Records:
· · ·

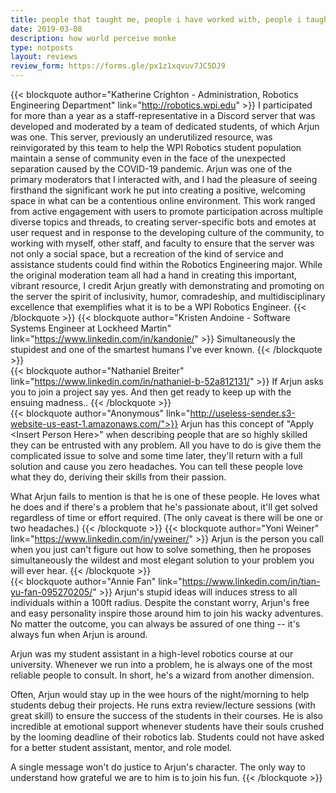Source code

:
```yaml
---
title: people that taught me, people i have worked with, people i taught
date: 2019-03-08
description: how world perceive monke
type: notposts
layout: reviews
review_form: https://forms.gle/px1z1xqvuv7JC5DJ9
---
```

{{< blockquote author="Katherine Crighton - Administration, Robotics Engineering Department" link="http://robotics.wpi.edu" >}}
I participated for more than a year as a staff-representative in a Discord server that was developed and moderated by a team of dedicated students, of which Arjun was one. This server, previously an underutilized resource, was reinvigorated by this team to help the WPI Robotics student population maintain a sense of community even in the face of the unexpected separation caused by the COVID-19 pandemic. Arjun was one of the primary moderators that I interacted with, and I had the pleasure of seeing firsthand the significant work he put into creating a positive, welcoming space in what can be a contentious online environment. This work ranged from active engagement with users to promote participation across multiple diverse topics and threads, to creating server-specific bots and emotes at user request and in response to the developing culture of the community, to working with myself, other staff, and faculty to ensure that the server was not only a social space, but a recreation of the kind of service and assistance students could find within the Robotics Engineering major. While the original moderation team all had a hand in creating this important, vibrant resource, I credit Arjun greatly with demonstrating and promoting on the server the spirit of inclusivity, humor, comradeship, and multidisciplinary excellence that exemplifies what it is to be a WPI Robotics Engineer.
{{< /blockquote >}}
<split-peoples>
{{< blockquote author="Kristen Andoine - Software Systems Engineer at Lockheed Martin" link="https://www.linkedin.com/in/kandonie/" >}}
  Simultaneously the stupidest and one of the smartest humans I've ever known.
{{< /blockquote >}}
<br/>
{{< blockquote author="Nathaniel Breiter" link="https://www.linkedin.com/in/nathaniel-b-52a812131/" >}}
  If Arjun asks you to join a project say yes.  And then get ready to keep up with the ensuing madness..
{{< /blockquote >}}
<br/>
{{< blockquote author="Anonymous" link="http://useless-sender.s3-website-us-east-1.amazonaws.com/">}}
  Arjun has this concept of "Apply \<Insert Person Here\>" when describing people that are so highly skilled they can be entrusted with any problem. All you have to do is give them the complicated issue to solve and some time later,  they'll return with a full solution and cause you zero headaches. You can tell these people love what they do, deriving their skills from their passion. 
  
  What Arjun fails to mention is that he is one of these people. He loves what he does and if there's a problem that he's passionate about, it'll get solved regardless of time or effort required. (The only caveat is there will be one or two headaches.)
{{< /blockquote >}}
<split-peoples>
{{< blockquote author="Yoni Weiner" link="https://www.linkedin.com/in/yweiner/" >}}
Arjun is the person you call when you just can't figure out how to solve something, then he proposes simultaneously the wildest and most elegant solution to your problem you will ever hear.
{{< /blockquote >}}
<br/>
{{< blockquote author="Annie Fan" link="https://www.linkedin.com/in/tian-yu-fan-095270205/" >}}
Arjun's stupid ideas will induces stress to all individuals within a 100ft radius. Despite the constant worry, Arjun's free and easy personality inspire those around him to join his wacky adventures. No matter the outcome, you can always be assured of one thing -- it's always fun when Arjun is around. 

Arjun was my student assistant in a high-level robotics course at our university. Whenever we run into a problem, he is always one of the most reliable people to consult. In short, he's a wizard from another dimension. 

Often, Arjun would stay up in the wee hours of the night/morning to help students debug their projects. He runs extra review/lecture sessions (with great skill) to ensure the success of the students in their courses. He is also incredible at emotional support whenever students have their souls crushed by the looming deadline of their robotics lab. Students could not have asked for a better student assistant, mentor, and role model. 

A single message won't do justice to Arjun's character. The only way to understand how grateful we are to him is to join his fun.
{{< /blockquote >}}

· · ·

Problem to solve: For each line above that includes "have", make a copy.

Response:
title: people that taught me, people i have worked with, people i taught
  Arjun has this concept of "Apply \<Insert Person Here\>" when describing people that are so highly skilled they can be entrusted with any problem. All you have to do is give them the complicated issue to solve and some time later,  they'll return with a full solution and cause you zero headaches. You can tell these people love what they do, deriving their skills from their passion. 
Often, Arjun would stay up in the wee hours of the night/morning to help students debug their projects. He runs extra review/lecture sessions (with great skill) to ensure the success of the students in their courses. He is also incredible at emotional support whenever students have their souls crushed by the looming deadline of their robotics lab. Students could not have asked for a better student assistant, mentor, and role model. 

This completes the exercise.